Exercise. Scan the listing below for lines with "paragraph" in them. Give their number and nothing more.
━━━ Exercise data ━━━
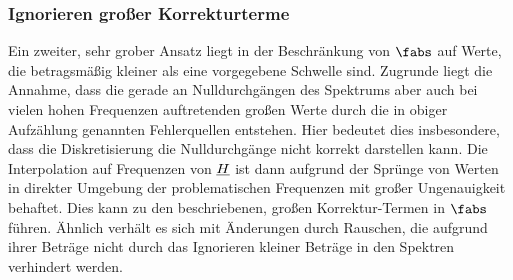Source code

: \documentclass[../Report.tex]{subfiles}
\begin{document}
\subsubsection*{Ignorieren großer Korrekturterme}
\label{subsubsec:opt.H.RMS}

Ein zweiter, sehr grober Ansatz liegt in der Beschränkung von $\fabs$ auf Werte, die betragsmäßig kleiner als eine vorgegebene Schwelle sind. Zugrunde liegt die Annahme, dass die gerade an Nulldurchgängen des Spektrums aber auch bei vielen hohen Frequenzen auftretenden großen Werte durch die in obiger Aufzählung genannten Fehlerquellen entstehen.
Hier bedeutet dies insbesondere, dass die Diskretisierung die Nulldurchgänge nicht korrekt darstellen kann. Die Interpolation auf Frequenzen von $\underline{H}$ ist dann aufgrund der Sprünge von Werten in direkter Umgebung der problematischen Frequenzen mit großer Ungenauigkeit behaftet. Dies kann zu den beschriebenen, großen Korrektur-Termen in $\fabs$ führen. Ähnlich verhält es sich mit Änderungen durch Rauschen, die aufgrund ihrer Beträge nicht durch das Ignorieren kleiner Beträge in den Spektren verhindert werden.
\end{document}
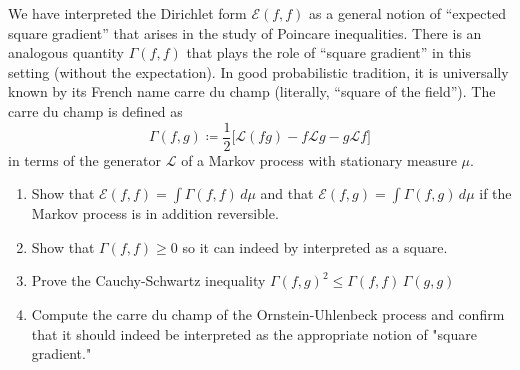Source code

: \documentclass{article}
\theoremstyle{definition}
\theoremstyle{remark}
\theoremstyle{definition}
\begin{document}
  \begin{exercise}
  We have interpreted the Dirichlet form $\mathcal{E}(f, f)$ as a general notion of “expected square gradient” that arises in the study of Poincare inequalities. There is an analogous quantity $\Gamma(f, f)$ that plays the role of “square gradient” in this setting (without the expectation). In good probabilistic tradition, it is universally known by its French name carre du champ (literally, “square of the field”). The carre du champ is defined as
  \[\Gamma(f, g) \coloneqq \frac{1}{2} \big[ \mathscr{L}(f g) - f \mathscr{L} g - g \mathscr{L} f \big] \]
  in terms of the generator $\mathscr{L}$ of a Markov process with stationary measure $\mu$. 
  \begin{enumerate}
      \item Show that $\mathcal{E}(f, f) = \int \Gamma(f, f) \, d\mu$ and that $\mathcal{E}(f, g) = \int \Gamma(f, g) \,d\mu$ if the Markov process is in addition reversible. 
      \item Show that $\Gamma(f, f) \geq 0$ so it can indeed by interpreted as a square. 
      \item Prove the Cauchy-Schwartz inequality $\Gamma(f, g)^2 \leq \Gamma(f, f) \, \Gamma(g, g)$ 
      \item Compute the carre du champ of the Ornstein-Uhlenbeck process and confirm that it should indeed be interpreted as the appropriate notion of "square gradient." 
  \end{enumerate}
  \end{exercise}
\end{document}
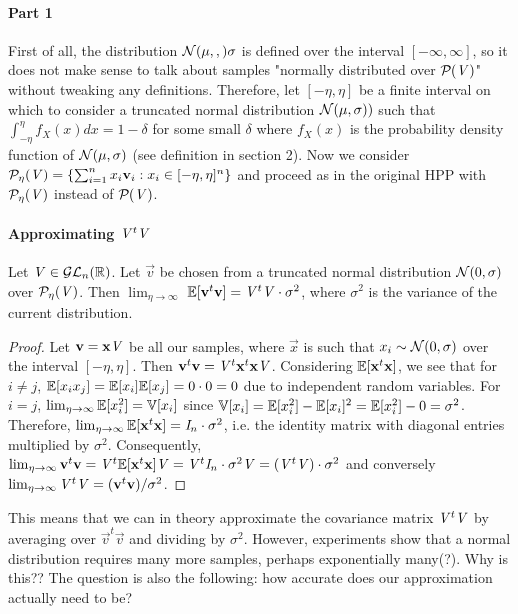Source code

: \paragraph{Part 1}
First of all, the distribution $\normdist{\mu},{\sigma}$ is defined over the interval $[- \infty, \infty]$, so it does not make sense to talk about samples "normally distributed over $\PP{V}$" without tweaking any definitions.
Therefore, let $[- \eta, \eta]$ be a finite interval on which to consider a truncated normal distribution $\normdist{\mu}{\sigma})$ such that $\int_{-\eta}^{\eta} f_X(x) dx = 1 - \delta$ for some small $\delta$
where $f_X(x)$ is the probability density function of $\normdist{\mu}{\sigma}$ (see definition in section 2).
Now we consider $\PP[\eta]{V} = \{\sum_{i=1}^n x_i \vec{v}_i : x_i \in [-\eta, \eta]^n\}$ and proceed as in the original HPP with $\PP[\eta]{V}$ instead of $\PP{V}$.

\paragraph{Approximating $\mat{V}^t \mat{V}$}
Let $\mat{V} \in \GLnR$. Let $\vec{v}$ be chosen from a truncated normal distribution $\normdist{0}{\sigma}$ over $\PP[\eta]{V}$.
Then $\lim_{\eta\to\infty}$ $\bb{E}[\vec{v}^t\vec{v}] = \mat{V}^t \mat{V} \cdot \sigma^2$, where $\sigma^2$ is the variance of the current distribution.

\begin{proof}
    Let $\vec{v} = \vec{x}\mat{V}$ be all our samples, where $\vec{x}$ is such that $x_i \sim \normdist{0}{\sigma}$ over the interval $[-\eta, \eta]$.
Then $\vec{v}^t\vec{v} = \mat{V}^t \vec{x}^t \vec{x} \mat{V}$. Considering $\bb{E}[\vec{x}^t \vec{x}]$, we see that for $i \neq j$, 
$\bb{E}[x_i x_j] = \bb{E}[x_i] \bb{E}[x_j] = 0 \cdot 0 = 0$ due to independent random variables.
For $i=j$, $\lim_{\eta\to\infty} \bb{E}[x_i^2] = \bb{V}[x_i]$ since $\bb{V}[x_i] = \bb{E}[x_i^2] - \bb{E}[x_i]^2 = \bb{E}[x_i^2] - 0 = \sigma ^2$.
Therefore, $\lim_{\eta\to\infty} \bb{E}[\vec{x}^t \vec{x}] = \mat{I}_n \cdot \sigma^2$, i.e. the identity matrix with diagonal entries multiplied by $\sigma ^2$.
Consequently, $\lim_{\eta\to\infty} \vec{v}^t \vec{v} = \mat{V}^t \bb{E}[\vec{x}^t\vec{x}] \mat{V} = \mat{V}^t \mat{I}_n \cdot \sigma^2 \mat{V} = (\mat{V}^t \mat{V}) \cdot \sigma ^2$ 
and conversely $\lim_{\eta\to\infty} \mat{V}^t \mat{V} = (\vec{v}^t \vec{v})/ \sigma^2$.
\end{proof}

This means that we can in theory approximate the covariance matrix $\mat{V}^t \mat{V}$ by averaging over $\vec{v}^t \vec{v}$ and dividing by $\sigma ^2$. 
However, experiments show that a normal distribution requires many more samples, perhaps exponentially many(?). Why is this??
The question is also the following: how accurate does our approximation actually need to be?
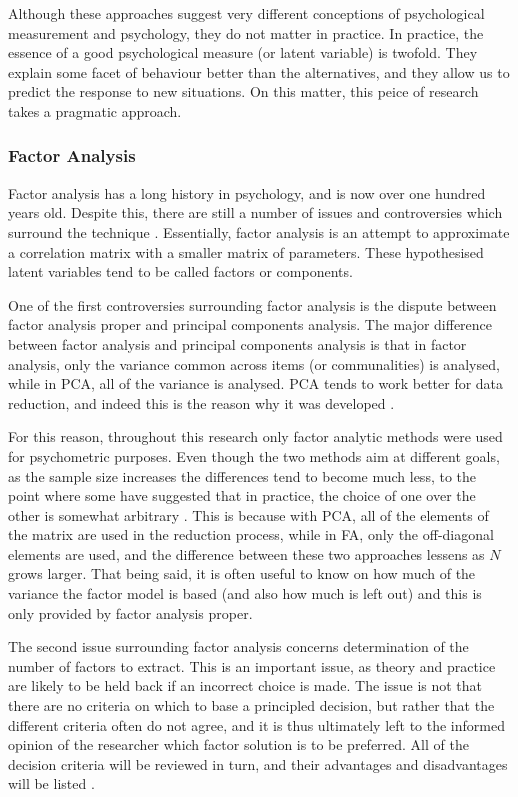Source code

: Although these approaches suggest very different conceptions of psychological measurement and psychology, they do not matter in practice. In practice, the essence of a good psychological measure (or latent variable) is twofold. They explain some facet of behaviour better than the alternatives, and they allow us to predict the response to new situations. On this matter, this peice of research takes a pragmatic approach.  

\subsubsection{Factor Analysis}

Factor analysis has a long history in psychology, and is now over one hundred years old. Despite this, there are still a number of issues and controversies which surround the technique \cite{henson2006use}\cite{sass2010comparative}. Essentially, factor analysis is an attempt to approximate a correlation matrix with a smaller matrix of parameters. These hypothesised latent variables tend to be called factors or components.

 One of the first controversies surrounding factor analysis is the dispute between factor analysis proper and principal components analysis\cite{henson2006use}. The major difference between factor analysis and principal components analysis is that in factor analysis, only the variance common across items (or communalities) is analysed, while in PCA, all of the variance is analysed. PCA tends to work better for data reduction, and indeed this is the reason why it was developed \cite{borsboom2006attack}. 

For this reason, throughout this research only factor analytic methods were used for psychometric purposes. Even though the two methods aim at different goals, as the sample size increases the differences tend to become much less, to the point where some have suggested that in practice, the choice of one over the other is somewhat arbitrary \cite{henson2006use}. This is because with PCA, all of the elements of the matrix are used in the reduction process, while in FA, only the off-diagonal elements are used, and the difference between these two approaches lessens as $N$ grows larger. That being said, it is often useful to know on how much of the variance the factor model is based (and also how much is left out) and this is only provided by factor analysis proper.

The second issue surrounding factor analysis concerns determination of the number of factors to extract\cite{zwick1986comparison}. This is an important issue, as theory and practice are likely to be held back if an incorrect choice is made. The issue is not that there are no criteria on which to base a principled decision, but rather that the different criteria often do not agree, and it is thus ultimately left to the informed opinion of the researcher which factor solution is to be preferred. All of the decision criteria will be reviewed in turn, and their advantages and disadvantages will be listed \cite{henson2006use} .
━━━
Response below. 2